> _How to complete this task_: Report the number of lines in the records below that contain the word "doubleModularExponentiation", and nothing more.

> _Records for the task_:
┌──
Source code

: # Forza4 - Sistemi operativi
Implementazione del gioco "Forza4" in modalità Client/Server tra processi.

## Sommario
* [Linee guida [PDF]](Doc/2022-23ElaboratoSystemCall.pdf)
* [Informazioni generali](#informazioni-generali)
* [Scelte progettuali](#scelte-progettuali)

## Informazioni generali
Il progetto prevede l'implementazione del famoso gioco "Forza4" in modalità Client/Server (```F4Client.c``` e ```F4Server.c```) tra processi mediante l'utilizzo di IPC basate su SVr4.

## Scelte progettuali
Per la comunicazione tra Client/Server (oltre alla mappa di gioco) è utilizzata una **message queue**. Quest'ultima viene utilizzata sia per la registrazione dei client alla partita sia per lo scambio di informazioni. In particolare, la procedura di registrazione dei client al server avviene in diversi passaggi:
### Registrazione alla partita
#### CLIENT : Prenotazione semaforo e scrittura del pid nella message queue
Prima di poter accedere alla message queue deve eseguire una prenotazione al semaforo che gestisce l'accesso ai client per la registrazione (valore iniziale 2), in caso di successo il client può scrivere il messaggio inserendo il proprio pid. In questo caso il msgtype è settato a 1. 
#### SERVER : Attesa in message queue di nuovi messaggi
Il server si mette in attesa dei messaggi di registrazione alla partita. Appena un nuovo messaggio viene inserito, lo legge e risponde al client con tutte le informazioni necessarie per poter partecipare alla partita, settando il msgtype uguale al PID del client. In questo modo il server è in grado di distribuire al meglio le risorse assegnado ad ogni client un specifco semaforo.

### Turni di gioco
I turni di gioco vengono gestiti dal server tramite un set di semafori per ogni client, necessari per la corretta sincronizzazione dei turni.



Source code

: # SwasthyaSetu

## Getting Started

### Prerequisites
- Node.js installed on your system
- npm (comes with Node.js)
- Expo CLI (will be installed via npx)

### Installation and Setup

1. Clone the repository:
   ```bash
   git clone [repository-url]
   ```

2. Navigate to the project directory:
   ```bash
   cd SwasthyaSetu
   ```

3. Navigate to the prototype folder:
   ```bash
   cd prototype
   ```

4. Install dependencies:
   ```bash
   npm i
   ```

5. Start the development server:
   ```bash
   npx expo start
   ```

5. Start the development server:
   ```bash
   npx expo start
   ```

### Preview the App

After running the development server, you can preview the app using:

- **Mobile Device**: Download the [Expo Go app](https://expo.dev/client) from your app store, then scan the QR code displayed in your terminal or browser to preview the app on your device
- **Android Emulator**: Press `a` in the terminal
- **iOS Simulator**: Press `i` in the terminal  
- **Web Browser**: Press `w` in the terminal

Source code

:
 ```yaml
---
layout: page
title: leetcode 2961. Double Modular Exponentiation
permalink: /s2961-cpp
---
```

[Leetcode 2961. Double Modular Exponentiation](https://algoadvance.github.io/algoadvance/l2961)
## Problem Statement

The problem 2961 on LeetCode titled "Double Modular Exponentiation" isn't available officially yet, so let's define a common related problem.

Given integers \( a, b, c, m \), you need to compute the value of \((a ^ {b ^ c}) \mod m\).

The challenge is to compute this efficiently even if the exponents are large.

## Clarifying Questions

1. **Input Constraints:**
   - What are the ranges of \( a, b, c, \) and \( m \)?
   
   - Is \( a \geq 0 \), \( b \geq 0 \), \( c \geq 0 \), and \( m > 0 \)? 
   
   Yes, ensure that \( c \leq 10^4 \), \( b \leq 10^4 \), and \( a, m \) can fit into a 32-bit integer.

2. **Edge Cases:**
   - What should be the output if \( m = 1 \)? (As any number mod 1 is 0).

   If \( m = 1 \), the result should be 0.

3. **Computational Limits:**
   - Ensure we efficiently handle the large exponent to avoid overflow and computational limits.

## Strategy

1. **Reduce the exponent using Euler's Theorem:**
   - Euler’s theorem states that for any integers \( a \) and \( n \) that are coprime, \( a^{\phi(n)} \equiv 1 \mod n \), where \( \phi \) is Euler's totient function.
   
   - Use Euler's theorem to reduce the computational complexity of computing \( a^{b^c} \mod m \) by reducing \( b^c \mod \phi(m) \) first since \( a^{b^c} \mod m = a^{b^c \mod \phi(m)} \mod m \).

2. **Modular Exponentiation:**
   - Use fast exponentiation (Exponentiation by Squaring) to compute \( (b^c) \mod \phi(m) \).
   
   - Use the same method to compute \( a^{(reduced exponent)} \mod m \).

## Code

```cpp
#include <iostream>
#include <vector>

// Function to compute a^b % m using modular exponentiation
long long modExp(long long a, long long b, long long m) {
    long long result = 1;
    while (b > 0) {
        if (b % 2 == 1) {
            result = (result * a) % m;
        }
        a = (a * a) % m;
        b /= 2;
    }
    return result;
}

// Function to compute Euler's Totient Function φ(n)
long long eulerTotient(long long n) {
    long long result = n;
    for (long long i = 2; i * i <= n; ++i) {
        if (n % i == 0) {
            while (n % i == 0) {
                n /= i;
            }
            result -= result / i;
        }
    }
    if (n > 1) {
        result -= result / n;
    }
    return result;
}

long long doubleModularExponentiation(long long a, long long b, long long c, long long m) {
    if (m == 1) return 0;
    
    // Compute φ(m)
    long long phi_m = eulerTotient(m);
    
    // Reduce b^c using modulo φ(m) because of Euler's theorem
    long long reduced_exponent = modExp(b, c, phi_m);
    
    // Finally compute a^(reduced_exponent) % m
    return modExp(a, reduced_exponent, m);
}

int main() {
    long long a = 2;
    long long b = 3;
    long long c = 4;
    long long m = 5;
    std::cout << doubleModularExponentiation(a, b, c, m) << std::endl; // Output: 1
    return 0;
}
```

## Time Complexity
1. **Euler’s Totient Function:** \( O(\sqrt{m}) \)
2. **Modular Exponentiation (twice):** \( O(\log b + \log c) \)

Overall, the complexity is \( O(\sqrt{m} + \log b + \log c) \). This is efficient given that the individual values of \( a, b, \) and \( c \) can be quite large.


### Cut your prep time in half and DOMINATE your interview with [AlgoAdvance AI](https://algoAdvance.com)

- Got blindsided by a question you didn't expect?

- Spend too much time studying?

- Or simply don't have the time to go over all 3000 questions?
└──
> _Your response_: 2